Dance On Ensemble’s invitation to Lucinda Childs to restage works from the 1960s and 1970s, along with a new commission, prompted reflection on history, aging, and their nuanced portrayals. The works were presented at Radialsystem from 24–27 July.
For ten years, the Berlin-based Dance On Ensemble has challenged ageism in contemporary dance by showcasing the experience, physical intelligence, and charismatic presence of mature dancers through ambitious collaborations. Their performances demonstrate that virtuosity deepens over time, and that the dancing body and choreography hold histories. Through restagings of two of Lucinda Childs’ early works and the premiere of a new commission, STEIN, this evening revealed how dance gathers and leaves marks across bodies, time, and choreographic form.
The program began with Untitled Trio (1968) and Radial Courses (1976), presented without pause between them, blending two historical studies in geometry and mathematical temporal structure. In the first, three dancers in white and beige trousers, shirts, and sneakers performed simple, architectural repetitions in unified rhythms, shifting directions to form constantly transforming spatial patterns across the bare stage. Their shift into Radial Courses developed this relational puzzle: a fourth dancer joined, and the sound of footfalls gained compositional presence. The dancers set a quick, even tempo, tracing a large circle across the floor. This base rhythm was ornamented with syncopating hops, leaps, and turns; the quartet elaborated their rotations with rhythmic and spatial variation. The sound of feet became both material and method—revealing how minimalist forms can hold time and accumulate the expertise of performers across decades. These works, staged by Ty Boomershine, show Childs’ vital role in shaping a minimalist choreographic language where repetition becomes transformation—a language that continues to resonate across generations.

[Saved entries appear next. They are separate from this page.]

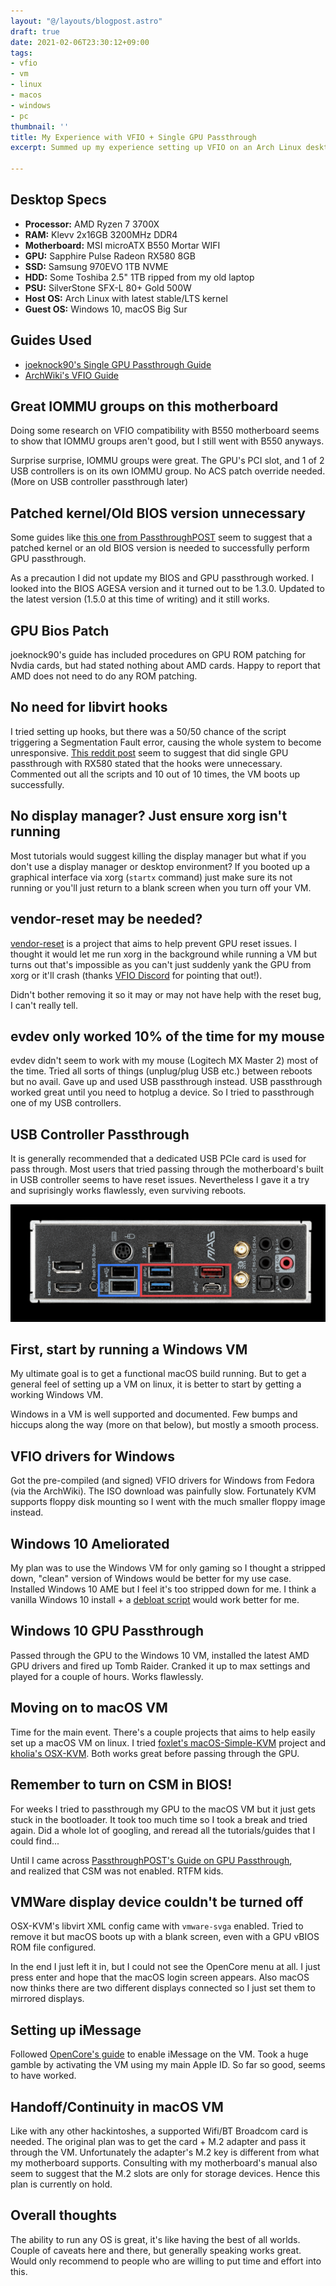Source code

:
 ```yaml
---
layout: "@/layouts/blogpost.astro"
draft: true
date: 2021-02-06T23:30:12+09:00
tags:
- vfio
- vm
- linux
- macos
- windows
- pc
thumbnail: ''
title: My Experience with VFIO + Single GPU Passthrough
excerpt: Summed up my experience setting up VFIO on an Arch Linux desktop.

---
```

## Desktop Specs

* **Processor:** AMD Ryzen 7 3700X
* **RAM:** Klevv 2x16GB 3200MHz DDR4
* **Motherboard:** MSI microATX B550 Mortar WIFI
* **GPU:** Sapphire Pulse Radeon RX580 8GB
* **SSD:** Samsung 970EVO 1TB NVME
* **HDD:** Some Toshiba 2.5" 1TB ripped from my old laptop
* **PSU:** SilverStone SFX-L 80+ Gold 500W
* **Host OS:** Arch Linux with latest stable/LTS kernel
* **Guest OS:** Windows 10, macOS Big Sur

## Guides Used

* [joeknock90's Single GPU Passthrough Guide](https://github.com/joeknock90/Single-GPU-Passthrough)
* [ArchWiki's VFIO Guide](https://wiki.archlinux.org/index.php/PCI_passthrough_via_OVMF)

## Great IOMMU groups on this motherboard

Doing some research on VFIO compatibility with B550 motherboard seems to show that IOMMU groups aren't good, but I still went with B550 anyways.

Surprise surprise, IOMMU groups were great. The GPU's PCI slot, and 1 of 2 USB controllers is on its own IOMMU group. No ACS patch override needed. (More on USB controller passthrough later)

## Patched kernel/Old BIOS version unnecessary

Some guides like [this one from PassthroughPOST](https://passthroughpo.st/mac-os-vm-guide-part-2-gpu-passthrough-and-tweaks/) seem to suggest that a patched kernel or an old BIOS version is needed to successfully perform GPU passthrough.

As a precaution I did not update my BIOS and GPU passthrough worked. I looked into the BIOS AGESA version and it turned out to be 1.3.0. Updated to the latest version (1.5.0 at this time of writing) and it still works.

## GPU Bios Patch

joeknock90's guide has included procedures on GPU ROM patching for Nvdia cards, but had stated nothing about AMD cards. Happy to report that AMD does not need to do any ROM patching.

## No need for libvirt hooks

I tried setting up hooks, but there was a 50/50 chance of the script triggering a Segmentation Fault error, causing the whole system to become unresponsive. [This reddit post](https://www.reddit.com/r/VFIO/comments/dc3mu3/rx580_my_experiences_in_passthrough/) seem to suggest that did single GPU passthrough with RX580 stated that the hooks were unnecessary. Commented out all the scripts and 10 out of 10 times, the VM boots up successfully.

## No display manager? Just ensure xorg isn't running

Most tutorials would suggest killing the display manager but what if you don't use a display manager or desktop environment? If you booted up a graphical interface via xorg (`startx` command) just make sure its not running or you'll just return to a blank screen when you turn off your VM.

## vendor-reset may be needed?

[vendor-reset](https://www.reddit.com/r/VFIO/comments/jturbd/vendorreset_new_project_to_help_amd_users_vfio/) is a project that aims to help prevent GPU reset issues. I thought it would let me run xorg in the background while running a VM but turns out that's impossible as you can't just suddenly yank the GPU from xorg or it'll crash (thanks [VFIO Discord](https://www.reddit.com/r/VFIO/comments/5b5znr/click_here_to_join_the_vfio_discord_server/) for pointing that out!).

Didn't bother removing it so it may or may not have help with the reset bug, I can't really tell.

## evdev only worked 10% of the time for my mouse

evdev didn't seem to work with my mouse (Logitech MX Master 2) most of the time. Tried all sorts of things (unplug/plug USB etc.) between reboots but no avail. Gave up and used USB passthrough instead. USB passthrough worked great until you need to hotplug a device. So I tried to passthrough one of my USB controllers.

## USB Controller Passthrough

It is generally recommended that a dedicated USB PCIe card is used for pass through. Most users that tried passing through the motherboard's built in USB controller seems to have reset issues. Nevertheless I gave it a try and suprisingly works flawlessly, even surviving reboots.

![I/O layout of an MSI B550 MORTAR WIFI motherboard](/src/uploads/desktop-io.png "On the MSI B550 MORTAR WIFI, red ports are on one USB controller, and the blue ports + front ports are on another controller")

## First, start by running a Windows VM

My ultimate goal is to get a functional macOS build running. But to get a general feel of setting up a VM on linux, it is better to start by getting a working Windows VM.

Windows in a VM is well supported and documented. Few bumps and hiccups along the way (more on that below), but mostly a smooth process.

## VFIO drivers for Windows

Got the pre-compiled (and signed) VFIO drivers for Windows from Fedora (via the ArchWiki). The ISO download was painfully slow. Fortunately KVM supports floppy disk mounting so I went with the much smaller floppy image instead.

## Windows 10 Ameliorated

My plan was to use the Windows VM for only gaming so I thought a stripped down, "clean" version of Windows would be better for my use case. Installed Windows 10 AME but I feel it's too stripped down for me. I think a vanilla Windows 10 install + a [debloat script](https://github.com/bmrf/tron/blob/master/README.md) would work better for me.

## Windows 10 GPU Passthrough

Passed through the GPU to the Windows 10 VM, installed the latest AMD GPU drivers and fired up Tomb Raider. Cranked it up to max settings and played for a couple of hours. Works flawlessly.

## Moving on to macOS VM

Time for the main event. There's a couple projects that aims to help easily set up a macOS VM on linux. I tried [foxlet's macOS-Simple-KVM](https://github.com/foxlet/macOS-Simple-KVM) project and [kholia's OSX-KVM](https://github.com/kholia/OSX-KVM). Both works great before passing through the GPU.

## Remember to turn on CSM in BIOS!

For weeks I tried to passthrough my GPU to the macOS VM but it just gets stuck in the bootloader. It took too much time so I took a break and tried again. Did a whole lot of googling, and reread all the tutorials/guides that I could find...

Until I came across [PassthroughPOST's Guide on GPU Passthrough](https://passthroughpo.st/explaining-csm-efifboff-setting-boot-gpu-manually/),  
and realized that CSM was not enabled. RTFM kids.

## VMWare display device couldn't be turned off

OSX-KVM's libvirt XML config came with `vmware-svga` enabled. Tried to remove it but macOS boots up with a blank screen, even with a GPU vBIOS ROM file configured.

In the end I just left it in, but I could not see the OpenCore menu at all. I just press enter and hope that the macOS login screen appears. Also macOS now thinks there are two different displays connected so I just set them to mirrored displays.

## Setting up iMessage

Followed [OpenCore's guide](https://dortania.github.io/OpenCore-Post-Install/universal/iservices.html) to enable iMessage on the VM. Took a huge gamble by activating the VM using my main Apple ID. So far so good, seems to have worked.

## Handoff/Continuity in macOS VM

Like with any other hackintoshes, a supported Wifi/BT Broadcom card is needed. The original plan was to get the card + M.2 adapter and pass it through the VM. Unfortunately the adapter's M.2 key is different from what my motherboard supports. Consulting with my motherboard's manual also seem to suggest that the M.2 slots are only for storage devices. Hence this plan is currently on hold.

## Overall thoughts

The ability to run any OS is great, it's like having the best of all worlds.  
Couple of caveats here and there, but generally speaking works great.  
Would only recommend to people who are willing to put time and effort into this.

Each member of Dance On is over forty (the age at which many dancers traditionally retire). That these works were interpreted by this ensemble made them more resonant: within the stripped-back minimalism, free from theatrical embellishment, the dancers’ individual, virtuosic presences, honed over decades, shone brightly. Their performances celebrated the maturity of both their wise bodies and the works themselves, now 49 and 57 years old.
The evening closed with STEIN, a new duet danced by Childs and Miki Orihara. Separated by a translucent screen, Childs stood upstage, diffused by Hans Peter Kuhn’s projected imagery—bodies of water slowly fading into one another—while Orihara moved in front of this milky blue light. In contrast to the rhythmic rigour of the earlier works, movement here emerged like spoken language: organic, human, unmechanic. A recording of Childs’ voice, elegant and concise, spoke Gertrude Stein’s Photograph, whose language likewise turns repetition into insistence and change. A white chair slowly sailing across the stage recalled Childs’ collaborations with Robert Wilson, where gesture and object choreographed time itself. In STEIN, this motif returned as part of a larger structure, where repetition, voice, and doubling traced a long arc of legacy: a dance of histories marked, and marking.
STEIN by Lucinda Childs, alongside two early works, was presented at Radialsystem from 24–27 July.